Task statement: Going through the entries below, find how many lines hold "right", then give that number alone.

Material provided:
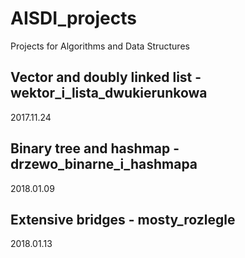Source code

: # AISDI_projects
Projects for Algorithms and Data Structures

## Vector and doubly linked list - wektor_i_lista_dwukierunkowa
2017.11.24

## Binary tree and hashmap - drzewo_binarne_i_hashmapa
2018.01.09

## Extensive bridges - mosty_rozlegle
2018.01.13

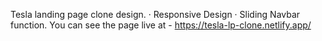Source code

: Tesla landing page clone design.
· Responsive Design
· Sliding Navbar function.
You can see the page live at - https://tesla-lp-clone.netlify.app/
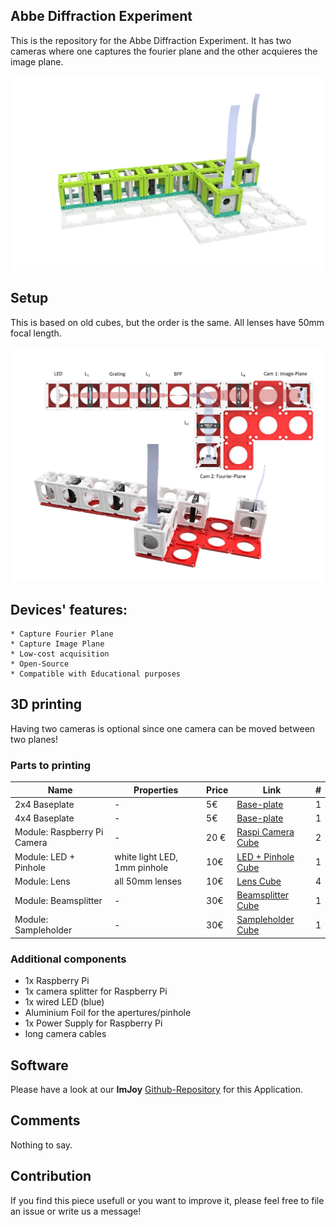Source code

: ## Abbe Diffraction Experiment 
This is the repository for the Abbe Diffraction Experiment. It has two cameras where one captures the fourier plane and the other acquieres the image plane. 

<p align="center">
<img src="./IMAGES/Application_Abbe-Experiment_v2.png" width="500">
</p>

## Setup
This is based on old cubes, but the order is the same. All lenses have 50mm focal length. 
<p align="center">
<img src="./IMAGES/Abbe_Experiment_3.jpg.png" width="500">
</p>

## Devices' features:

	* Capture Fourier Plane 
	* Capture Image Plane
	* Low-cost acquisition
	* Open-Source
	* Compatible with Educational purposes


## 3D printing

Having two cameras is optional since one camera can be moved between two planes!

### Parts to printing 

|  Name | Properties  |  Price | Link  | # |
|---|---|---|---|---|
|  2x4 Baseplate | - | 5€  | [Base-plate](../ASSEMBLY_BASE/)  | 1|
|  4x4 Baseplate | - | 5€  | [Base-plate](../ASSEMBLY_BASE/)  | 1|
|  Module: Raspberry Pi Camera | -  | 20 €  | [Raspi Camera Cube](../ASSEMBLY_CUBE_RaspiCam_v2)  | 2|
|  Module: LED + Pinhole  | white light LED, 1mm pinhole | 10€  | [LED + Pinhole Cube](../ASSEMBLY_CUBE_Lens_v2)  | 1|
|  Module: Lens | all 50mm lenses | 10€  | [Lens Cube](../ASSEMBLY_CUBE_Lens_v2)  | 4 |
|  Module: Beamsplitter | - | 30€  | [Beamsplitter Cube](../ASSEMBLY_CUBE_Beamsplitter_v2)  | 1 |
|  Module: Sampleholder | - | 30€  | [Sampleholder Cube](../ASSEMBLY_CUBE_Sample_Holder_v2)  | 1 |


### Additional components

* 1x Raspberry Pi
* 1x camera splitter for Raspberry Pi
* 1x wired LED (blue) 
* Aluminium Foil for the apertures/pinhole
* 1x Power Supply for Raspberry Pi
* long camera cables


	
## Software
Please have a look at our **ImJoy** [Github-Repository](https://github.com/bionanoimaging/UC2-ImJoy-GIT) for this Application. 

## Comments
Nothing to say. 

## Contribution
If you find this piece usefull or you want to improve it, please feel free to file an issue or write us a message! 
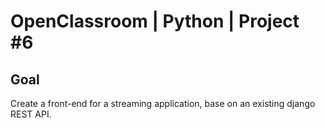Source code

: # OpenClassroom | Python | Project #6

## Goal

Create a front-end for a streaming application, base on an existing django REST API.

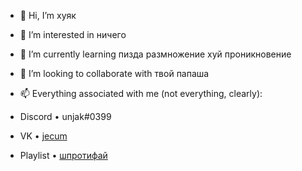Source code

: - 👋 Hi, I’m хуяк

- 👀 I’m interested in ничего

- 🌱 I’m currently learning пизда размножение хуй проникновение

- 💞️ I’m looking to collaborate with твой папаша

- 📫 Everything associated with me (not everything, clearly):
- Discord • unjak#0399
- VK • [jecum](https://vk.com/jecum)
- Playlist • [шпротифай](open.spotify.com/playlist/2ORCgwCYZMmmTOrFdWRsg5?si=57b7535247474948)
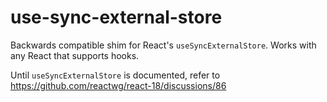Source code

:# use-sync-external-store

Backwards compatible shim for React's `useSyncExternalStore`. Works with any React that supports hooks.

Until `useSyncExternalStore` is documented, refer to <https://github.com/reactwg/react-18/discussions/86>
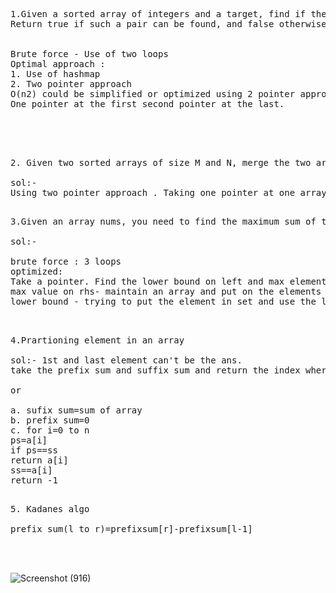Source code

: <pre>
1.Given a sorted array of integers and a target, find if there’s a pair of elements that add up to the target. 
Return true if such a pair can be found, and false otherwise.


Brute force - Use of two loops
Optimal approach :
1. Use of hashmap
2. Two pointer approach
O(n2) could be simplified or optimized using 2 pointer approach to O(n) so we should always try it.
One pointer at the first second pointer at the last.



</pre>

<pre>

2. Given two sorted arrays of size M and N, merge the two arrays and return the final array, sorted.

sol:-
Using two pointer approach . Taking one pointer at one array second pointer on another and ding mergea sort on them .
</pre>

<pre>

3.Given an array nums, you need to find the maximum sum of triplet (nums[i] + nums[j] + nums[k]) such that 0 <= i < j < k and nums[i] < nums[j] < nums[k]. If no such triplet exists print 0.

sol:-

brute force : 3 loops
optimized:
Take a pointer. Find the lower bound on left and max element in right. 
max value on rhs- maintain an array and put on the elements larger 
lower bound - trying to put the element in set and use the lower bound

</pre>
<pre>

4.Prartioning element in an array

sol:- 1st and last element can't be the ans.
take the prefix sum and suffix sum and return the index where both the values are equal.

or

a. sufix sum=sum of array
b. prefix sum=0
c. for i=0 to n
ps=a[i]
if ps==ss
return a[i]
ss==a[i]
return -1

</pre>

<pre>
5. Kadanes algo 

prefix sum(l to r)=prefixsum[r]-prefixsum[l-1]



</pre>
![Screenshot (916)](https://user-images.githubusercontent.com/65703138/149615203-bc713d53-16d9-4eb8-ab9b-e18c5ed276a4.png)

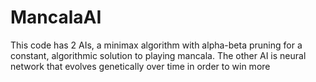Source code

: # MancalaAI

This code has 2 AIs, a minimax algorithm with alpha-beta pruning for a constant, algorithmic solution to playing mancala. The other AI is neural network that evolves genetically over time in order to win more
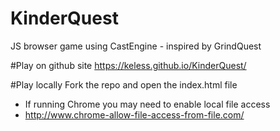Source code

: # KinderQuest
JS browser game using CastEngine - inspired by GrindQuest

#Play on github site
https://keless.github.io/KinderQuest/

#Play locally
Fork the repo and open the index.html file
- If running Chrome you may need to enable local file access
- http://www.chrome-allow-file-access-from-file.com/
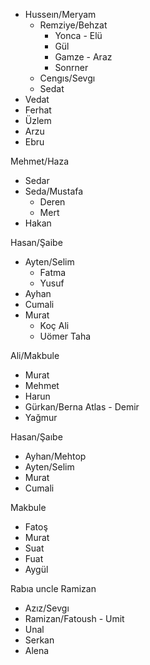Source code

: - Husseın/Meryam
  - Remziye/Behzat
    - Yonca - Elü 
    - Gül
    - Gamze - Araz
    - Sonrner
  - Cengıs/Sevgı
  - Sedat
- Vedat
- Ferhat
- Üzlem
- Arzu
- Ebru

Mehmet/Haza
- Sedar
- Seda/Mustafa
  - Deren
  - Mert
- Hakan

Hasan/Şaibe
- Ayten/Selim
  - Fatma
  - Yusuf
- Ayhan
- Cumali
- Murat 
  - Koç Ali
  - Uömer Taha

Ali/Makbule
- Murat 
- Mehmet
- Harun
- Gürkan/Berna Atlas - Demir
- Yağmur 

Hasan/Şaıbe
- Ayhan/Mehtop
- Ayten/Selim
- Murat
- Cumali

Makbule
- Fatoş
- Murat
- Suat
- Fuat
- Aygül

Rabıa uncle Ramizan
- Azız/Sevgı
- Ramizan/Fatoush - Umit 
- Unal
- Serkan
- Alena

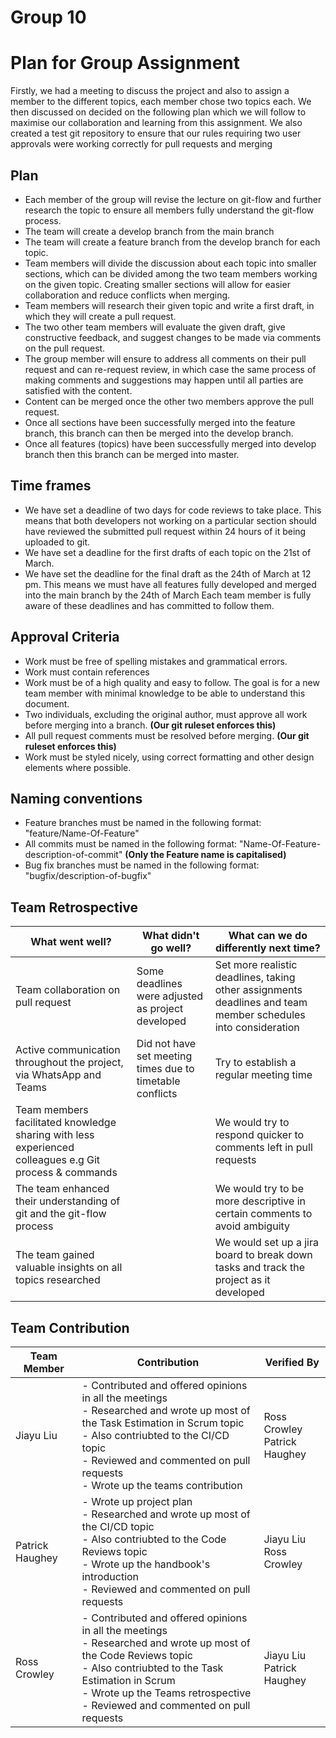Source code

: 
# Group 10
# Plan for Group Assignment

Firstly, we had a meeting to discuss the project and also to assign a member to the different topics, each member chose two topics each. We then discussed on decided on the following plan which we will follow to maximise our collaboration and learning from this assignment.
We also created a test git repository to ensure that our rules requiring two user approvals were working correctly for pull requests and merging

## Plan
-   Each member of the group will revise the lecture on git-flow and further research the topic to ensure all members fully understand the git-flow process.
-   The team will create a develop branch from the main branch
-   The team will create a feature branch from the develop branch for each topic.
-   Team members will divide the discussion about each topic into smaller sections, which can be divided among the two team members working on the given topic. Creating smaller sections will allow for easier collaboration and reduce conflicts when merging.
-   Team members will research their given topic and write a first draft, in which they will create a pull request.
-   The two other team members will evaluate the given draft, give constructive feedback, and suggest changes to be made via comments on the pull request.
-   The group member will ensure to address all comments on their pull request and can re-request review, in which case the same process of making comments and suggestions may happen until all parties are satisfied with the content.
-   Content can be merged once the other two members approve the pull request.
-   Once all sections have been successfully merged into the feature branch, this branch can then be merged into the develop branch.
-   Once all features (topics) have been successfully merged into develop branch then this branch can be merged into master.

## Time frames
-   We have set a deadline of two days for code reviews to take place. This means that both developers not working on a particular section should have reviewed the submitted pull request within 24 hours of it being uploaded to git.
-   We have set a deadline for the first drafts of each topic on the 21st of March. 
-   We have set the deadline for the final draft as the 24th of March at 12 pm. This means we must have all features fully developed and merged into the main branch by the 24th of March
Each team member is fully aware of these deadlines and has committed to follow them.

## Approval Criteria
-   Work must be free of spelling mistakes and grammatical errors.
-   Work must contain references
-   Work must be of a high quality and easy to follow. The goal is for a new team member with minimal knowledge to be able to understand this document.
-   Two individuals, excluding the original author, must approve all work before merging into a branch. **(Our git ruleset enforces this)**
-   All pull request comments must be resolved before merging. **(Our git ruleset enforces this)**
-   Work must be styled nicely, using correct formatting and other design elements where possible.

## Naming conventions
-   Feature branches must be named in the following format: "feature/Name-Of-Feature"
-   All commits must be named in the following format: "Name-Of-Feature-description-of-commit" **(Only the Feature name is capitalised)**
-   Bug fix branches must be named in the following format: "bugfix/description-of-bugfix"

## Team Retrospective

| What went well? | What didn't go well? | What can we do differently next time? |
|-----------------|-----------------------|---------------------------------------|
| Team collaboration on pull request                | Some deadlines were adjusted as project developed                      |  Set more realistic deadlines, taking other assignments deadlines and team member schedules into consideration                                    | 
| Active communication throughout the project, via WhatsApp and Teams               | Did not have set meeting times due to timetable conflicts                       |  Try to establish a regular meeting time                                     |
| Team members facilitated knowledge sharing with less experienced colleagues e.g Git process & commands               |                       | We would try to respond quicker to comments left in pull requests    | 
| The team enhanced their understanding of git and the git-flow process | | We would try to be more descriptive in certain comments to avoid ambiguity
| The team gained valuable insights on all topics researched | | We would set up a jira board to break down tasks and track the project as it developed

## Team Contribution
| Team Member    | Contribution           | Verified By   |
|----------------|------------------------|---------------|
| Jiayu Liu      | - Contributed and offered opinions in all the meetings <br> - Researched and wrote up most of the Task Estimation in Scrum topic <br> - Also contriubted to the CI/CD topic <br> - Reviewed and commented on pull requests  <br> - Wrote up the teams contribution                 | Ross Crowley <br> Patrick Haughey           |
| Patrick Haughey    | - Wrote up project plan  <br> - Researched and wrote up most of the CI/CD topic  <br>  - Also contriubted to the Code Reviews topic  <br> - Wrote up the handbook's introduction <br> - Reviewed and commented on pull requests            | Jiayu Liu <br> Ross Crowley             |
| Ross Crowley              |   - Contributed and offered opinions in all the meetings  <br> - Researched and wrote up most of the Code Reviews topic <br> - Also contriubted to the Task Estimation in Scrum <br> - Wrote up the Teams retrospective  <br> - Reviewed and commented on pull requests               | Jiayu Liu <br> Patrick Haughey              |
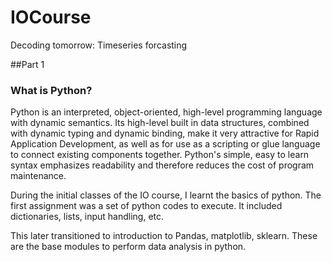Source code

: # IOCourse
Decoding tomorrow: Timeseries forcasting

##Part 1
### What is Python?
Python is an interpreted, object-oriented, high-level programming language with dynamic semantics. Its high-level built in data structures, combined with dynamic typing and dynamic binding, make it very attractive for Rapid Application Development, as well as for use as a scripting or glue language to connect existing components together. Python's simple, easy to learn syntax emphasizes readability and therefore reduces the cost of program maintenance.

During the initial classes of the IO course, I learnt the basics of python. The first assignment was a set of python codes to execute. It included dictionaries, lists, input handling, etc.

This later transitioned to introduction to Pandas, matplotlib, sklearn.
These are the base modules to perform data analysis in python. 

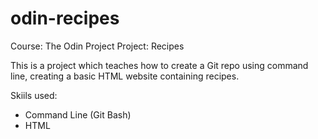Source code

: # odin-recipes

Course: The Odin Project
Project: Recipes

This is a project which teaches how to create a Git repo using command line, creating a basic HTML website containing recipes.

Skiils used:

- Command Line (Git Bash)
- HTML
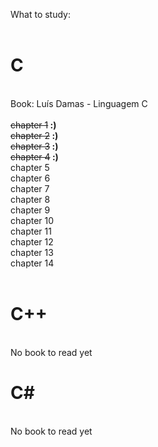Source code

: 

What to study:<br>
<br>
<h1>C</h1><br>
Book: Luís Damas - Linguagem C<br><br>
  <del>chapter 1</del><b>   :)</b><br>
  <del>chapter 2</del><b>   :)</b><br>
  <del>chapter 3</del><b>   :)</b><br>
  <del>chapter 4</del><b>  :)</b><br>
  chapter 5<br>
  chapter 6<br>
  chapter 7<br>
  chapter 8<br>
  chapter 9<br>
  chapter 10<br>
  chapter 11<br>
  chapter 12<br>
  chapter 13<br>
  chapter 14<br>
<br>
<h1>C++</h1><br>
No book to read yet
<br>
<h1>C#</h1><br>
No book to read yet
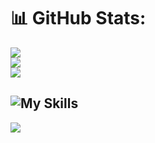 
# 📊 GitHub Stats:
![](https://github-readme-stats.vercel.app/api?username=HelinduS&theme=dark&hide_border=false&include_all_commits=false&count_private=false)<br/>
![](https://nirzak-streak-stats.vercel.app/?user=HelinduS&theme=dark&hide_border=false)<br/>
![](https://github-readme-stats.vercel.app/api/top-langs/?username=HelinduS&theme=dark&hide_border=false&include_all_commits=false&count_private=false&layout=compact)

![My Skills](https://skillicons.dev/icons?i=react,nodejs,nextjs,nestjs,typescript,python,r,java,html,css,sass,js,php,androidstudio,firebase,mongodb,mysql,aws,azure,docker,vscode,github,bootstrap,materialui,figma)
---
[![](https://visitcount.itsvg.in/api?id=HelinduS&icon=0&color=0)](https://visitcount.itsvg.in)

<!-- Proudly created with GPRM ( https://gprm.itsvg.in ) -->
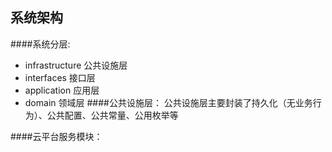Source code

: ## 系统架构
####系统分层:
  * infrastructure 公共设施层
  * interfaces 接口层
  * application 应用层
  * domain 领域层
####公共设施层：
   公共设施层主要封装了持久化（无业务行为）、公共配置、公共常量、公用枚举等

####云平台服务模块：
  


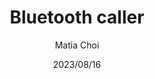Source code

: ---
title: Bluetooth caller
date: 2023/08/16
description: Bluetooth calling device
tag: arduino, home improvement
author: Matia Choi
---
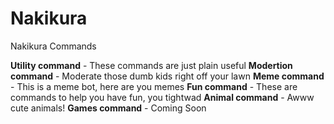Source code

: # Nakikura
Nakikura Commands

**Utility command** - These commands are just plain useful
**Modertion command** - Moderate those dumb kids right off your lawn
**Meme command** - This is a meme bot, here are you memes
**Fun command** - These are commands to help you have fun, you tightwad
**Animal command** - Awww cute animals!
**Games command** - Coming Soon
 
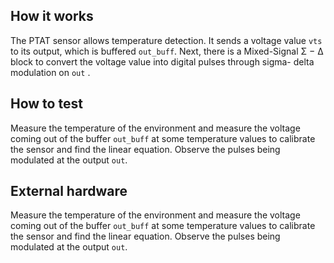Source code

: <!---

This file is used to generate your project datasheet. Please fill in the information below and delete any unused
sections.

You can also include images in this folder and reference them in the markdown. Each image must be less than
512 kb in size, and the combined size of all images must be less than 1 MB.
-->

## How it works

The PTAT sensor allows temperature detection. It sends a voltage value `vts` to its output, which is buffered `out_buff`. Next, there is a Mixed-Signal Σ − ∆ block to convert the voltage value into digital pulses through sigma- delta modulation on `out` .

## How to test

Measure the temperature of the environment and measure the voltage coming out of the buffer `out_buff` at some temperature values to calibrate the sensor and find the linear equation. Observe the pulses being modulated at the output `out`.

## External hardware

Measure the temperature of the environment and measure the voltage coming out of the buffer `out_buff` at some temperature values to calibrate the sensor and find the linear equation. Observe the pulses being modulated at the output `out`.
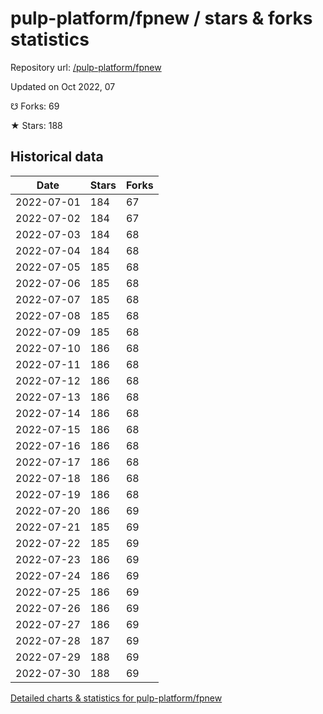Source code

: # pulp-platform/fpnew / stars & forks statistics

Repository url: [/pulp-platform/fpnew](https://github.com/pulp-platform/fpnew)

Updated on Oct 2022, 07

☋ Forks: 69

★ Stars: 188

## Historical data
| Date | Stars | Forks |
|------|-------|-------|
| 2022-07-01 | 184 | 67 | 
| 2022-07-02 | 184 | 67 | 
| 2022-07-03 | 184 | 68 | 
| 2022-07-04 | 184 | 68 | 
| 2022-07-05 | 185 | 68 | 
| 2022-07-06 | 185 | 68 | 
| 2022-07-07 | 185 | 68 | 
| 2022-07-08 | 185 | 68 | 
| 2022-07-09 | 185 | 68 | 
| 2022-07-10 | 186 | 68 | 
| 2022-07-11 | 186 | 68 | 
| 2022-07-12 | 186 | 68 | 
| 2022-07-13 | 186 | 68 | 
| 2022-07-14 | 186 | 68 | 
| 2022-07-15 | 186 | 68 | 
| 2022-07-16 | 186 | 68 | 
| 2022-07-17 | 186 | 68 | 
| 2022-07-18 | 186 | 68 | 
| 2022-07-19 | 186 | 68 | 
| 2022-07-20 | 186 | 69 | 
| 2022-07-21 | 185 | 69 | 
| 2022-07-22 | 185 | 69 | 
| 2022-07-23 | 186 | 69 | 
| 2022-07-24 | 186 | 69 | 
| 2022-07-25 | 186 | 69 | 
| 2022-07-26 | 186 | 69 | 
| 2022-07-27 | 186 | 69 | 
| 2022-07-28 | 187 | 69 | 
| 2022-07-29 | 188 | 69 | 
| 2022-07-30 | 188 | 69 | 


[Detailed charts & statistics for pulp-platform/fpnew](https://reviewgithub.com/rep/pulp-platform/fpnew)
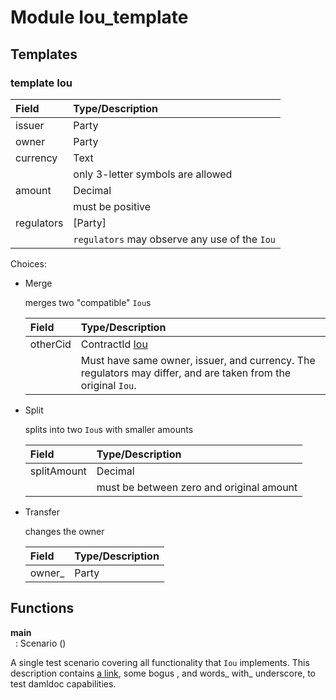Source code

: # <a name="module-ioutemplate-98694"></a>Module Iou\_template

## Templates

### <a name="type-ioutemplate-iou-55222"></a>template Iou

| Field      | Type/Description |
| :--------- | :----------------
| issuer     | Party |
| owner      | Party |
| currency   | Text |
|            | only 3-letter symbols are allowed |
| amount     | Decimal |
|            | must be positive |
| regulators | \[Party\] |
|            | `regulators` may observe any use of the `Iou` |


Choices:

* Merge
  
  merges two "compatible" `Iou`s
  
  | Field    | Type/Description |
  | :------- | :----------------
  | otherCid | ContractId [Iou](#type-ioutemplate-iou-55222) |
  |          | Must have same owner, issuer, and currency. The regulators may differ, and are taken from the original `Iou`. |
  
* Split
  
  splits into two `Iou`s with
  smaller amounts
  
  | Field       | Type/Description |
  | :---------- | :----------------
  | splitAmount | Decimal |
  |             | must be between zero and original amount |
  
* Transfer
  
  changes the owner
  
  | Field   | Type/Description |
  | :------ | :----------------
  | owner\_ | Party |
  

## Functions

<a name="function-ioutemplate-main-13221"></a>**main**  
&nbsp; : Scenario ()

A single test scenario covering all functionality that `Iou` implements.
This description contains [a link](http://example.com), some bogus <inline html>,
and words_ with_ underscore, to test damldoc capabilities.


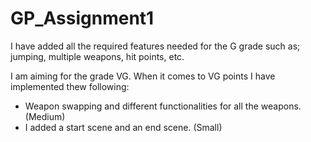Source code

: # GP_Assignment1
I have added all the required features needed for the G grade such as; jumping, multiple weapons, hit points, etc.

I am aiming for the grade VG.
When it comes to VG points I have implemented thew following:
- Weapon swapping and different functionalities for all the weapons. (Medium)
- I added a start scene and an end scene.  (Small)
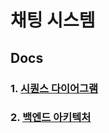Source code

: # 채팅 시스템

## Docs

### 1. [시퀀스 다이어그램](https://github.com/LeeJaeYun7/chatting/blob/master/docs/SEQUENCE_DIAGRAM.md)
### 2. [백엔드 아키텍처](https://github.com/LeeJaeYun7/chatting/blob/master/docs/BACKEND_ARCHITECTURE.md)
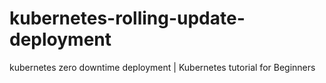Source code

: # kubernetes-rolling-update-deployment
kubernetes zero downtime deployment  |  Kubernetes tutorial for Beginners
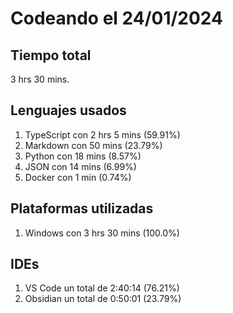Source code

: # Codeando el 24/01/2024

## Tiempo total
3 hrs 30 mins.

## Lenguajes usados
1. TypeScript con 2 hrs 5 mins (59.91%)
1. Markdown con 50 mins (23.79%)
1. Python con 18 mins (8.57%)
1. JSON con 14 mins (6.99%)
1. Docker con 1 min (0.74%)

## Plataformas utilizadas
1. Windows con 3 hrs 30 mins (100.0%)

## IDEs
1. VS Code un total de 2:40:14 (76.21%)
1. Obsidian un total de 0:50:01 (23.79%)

Exercise response: 2